## TASK
With the pictures excluded, reproduce all of the data exactly.

## THE RECORDS
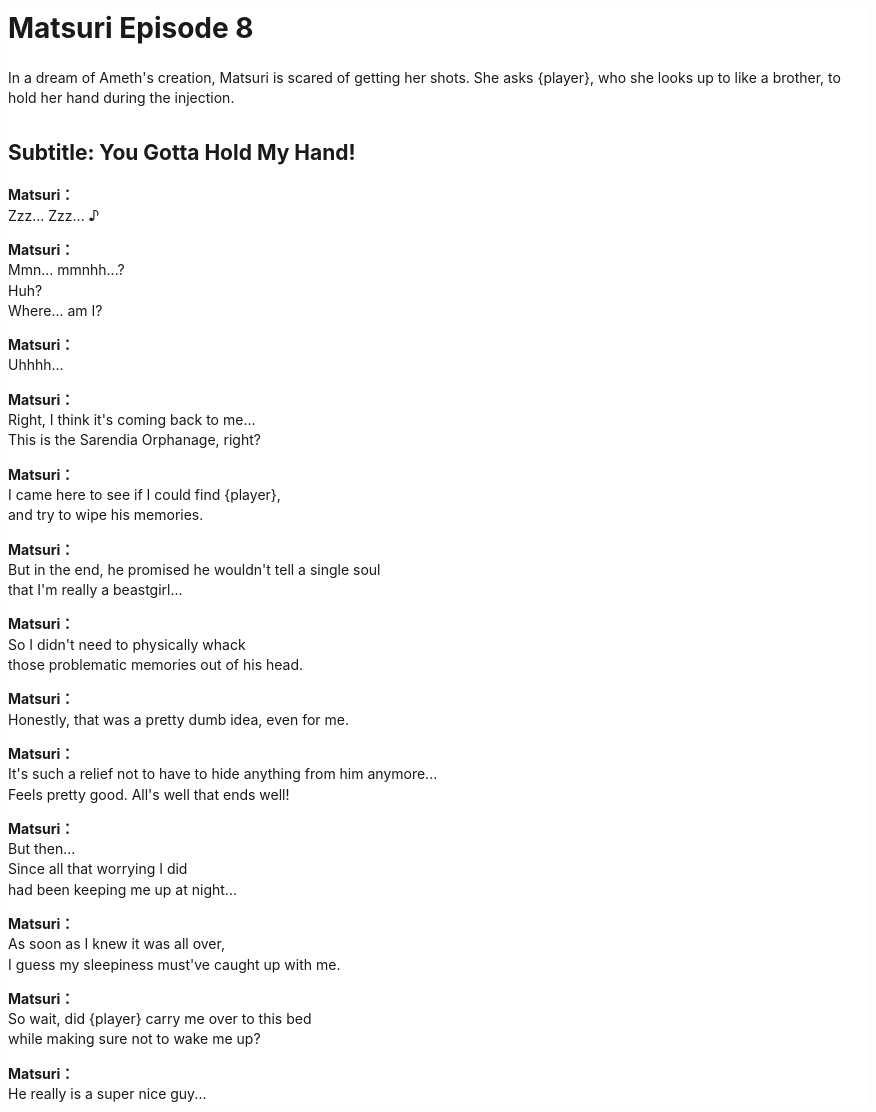 # Matsuri Episode 8
In a dream of Ameth's creation, Matsuri is scared of getting her shots. She asks {player}, who she looks up to like a brother, to hold her hand during the injection.
  
## Subtitle: You Gotta Hold My Hand!
  
**Matsuri：**  
Zzz... Zzz... ♪  
  
**Matsuri：**  
Mmn... mmnhh...?  
Huh?  
Where... am I?  
  
**Matsuri：**  
Uhhhh...  
  
**Matsuri：**  
Right, I think it's coming back to me...  
This is the Sarendia Orphanage, right?  
  
**Matsuri：**  
I came here to see if I could find {player},  
and try to wipe his memories.  
  
**Matsuri：**  
But in the end, he promised he wouldn't tell a single soul  
that I'm really a beastgirl...  
  
**Matsuri：**  
So I didn't need to physically whack  
those problematic memories out of his head.  
  
**Matsuri：**  
Honestly, that was a pretty dumb idea, even for me.  
  
**Matsuri：**  
It's such a relief not to have to hide anything from him anymore...  
Feels pretty good. All's well that ends well!  
  
**Matsuri：**  
But then...  
 Since all that worrying I did  
had been keeping me up at night...  
  
**Matsuri：**  
As soon as I knew it was all over,  
I guess my sleepiness must've caught up with me.  
  
**Matsuri：**  
So wait, did {player} carry me over to this bed  
while making sure not to wake me up?  
  
**Matsuri：**  
He really is a super nice guy...  
  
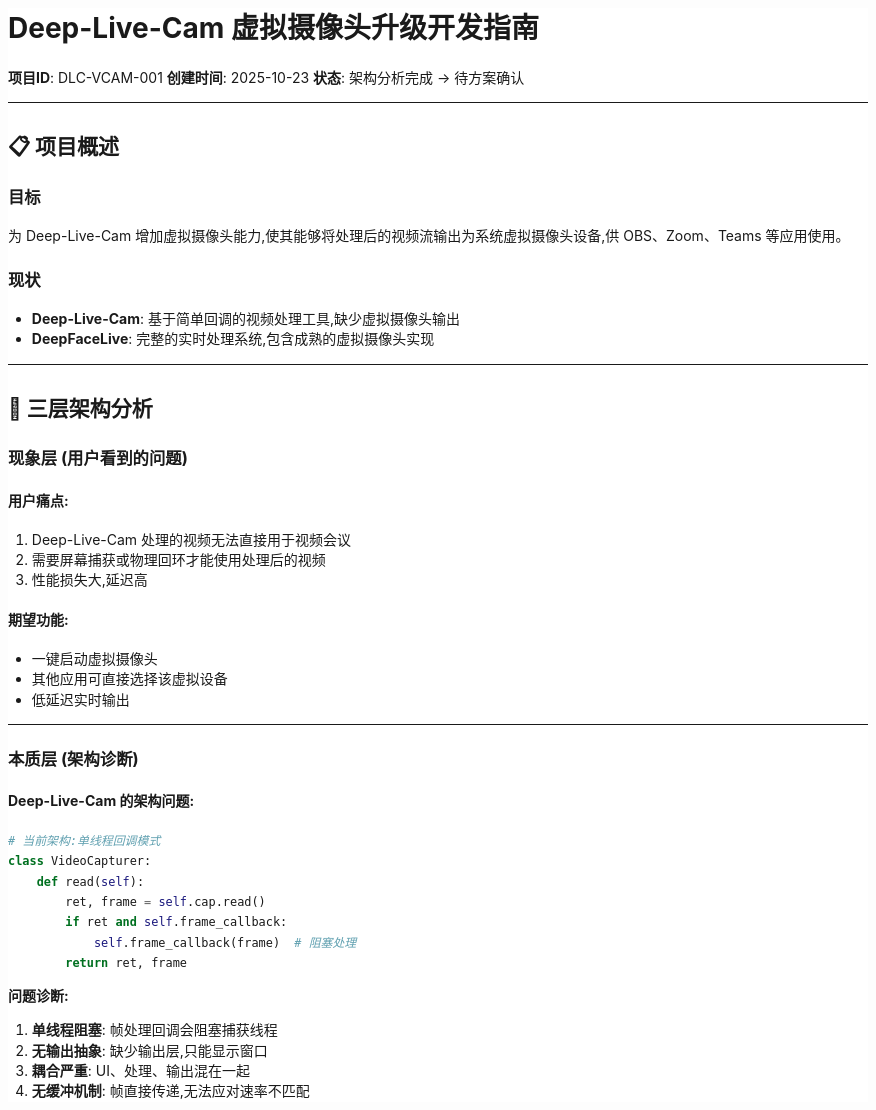 # Deep-Live-Cam 虚拟摄像头升级开发指南

**项目ID**: DLC-VCAM-001
**创建时间**: 2025-10-23
**状态**: 架构分析完成 → 待方案确认

---

## 📋 项目概述

### 目标
为 Deep-Live-Cam 增加虚拟摄像头能力,使其能够将处理后的视频流输出为系统虚拟摄像头设备,供 OBS、Zoom、Teams 等应用使用。

### 现状
- **Deep-Live-Cam**: 基于简单回调的视频处理工具,缺少虚拟摄像头输出
- **DeepFaceLive**: 完整的实时处理系统,包含成熟的虚拟摄像头实现

---

## 🧠 三层架构分析

### 现象层 (用户看到的问题)

#### 用户痛点:
1. Deep-Live-Cam 处理的视频无法直接用于视频会议
2. 需要屏幕捕获或物理回环才能使用处理后的视频
3. 性能损失大,延迟高

#### 期望功能:
- 一键启动虚拟摄像头
- 其他应用可直接选择该虚拟设备
- 低延迟实时输出

---

### 本质层 (架构诊断)

#### Deep-Live-Cam 的架构问题:

```python
# 当前架构:单线程回调模式
class VideoCapturer:
    def read(self):
        ret, frame = self.cap.read()
        if ret and self.frame_callback:
            self.frame_callback(frame)  # 阻塞处理
        return ret, frame
```

**问题诊断:**
1. **单线程阻塞**: 帧处理回调会阻塞捕获线程
2. **无输出抽象**: 缺少输出层,只能显示窗口
3. **耦合严重**: UI、处理、输出混在一起
4. **无缓冲机制**: 帧直接传递,无法应对速率不匹配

## SOLUTION
 # Matsuri Episode 8
In a dream of Ameth's creation, Matsuri is scared of getting her shots. She asks {player}, who she looks up to like a brother, to hold her hand during the injection.
  
## Subtitle: You Gotta Hold My Hand!
  
**Matsuri：**  
Zzz... Zzz... ♪  
  
**Matsuri：**  
Mmn... mmnhh...?  
Huh?  
Where... am I?  
  
**Matsuri：**  
Uhhhh...  
  
**Matsuri：**  
Right, I think it's coming back to me...  
This is the Sarendia Orphanage, right?  
  
**Matsuri：**  
I came here to see if I could find {player},  
and try to wipe his memories.  
  
**Matsuri：**  
But in the end, he promised he wouldn't tell a single soul  
that I'm really a beastgirl...  
  
**Matsuri：**  
So I didn't need to physically whack  
those problematic memories out of his head.  
  
**Matsuri：**  
Honestly, that was a pretty dumb idea, even for me.  
  
**Matsuri：**  
It's such a relief not to have to hide anything from him anymore...  
Feels pretty good. All's well that ends well!  
  
**Matsuri：**  
But then...  
 Since all that worrying I did  
had been keeping me up at night...  
  
**Matsuri：**  
As soon as I knew it was all over,  
I guess my sleepiness must've caught up with me.  
  
**Matsuri：**  
So wait, did {player} carry me over to this bed  
while making sure not to wake me up?  
  
**Matsuri：**  
He really is a super nice guy...  
  
 # Deep-Live-Cam 虚拟摄像头升级开发指南

**项目ID**: DLC-VCAM-001
**创建时间**: 2025-10-23
**状态**: 架构分析完成 → 待方案确认

---

## 📋 项目概述

### 目标
为 Deep-Live-Cam 增加虚拟摄像头能力,使其能够将处理后的视频流输出为系统虚拟摄像头设备,供 OBS、Zoom、Teams 等应用使用。

### 现状
- **Deep-Live-Cam**: 基于简单回调的视频处理工具,缺少虚拟摄像头输出
- **DeepFaceLive**: 完整的实时处理系统,包含成熟的虚拟摄像头实现

---

## 🧠 三层架构分析

### 现象层 (用户看到的问题)

#### 用户痛点:
1. Deep-Live-Cam 处理的视频无法直接用于视频会议
2. 需要屏幕捕获或物理回环才能使用处理后的视频
3. 性能损失大,延迟高

#### 期望功能:
- 一键启动虚拟摄像头
- 其他应用可直接选择该虚拟设备
- 低延迟实时输出

---

### 本质层 (架构诊断)

#### Deep-Live-Cam 的架构问题:

```python
# 当前架构:单线程回调模式
class VideoCapturer:
    def read(self):
        ret, frame = self.cap.read()
        if ret and self.frame_callback:
            self.frame_callback(frame)  # 阻塞处理
        return ret, frame
```

**问题诊断:**
1. **单线程阻塞**: 帧处理回调会阻塞捕获线程
2. **无输出抽象**: 缺少输出层,只能显示窗口
3. **耦合严重**: UI、处理、输出混在一起
4. **无缓冲机制**: 帧直接传递,无法应对速率不匹配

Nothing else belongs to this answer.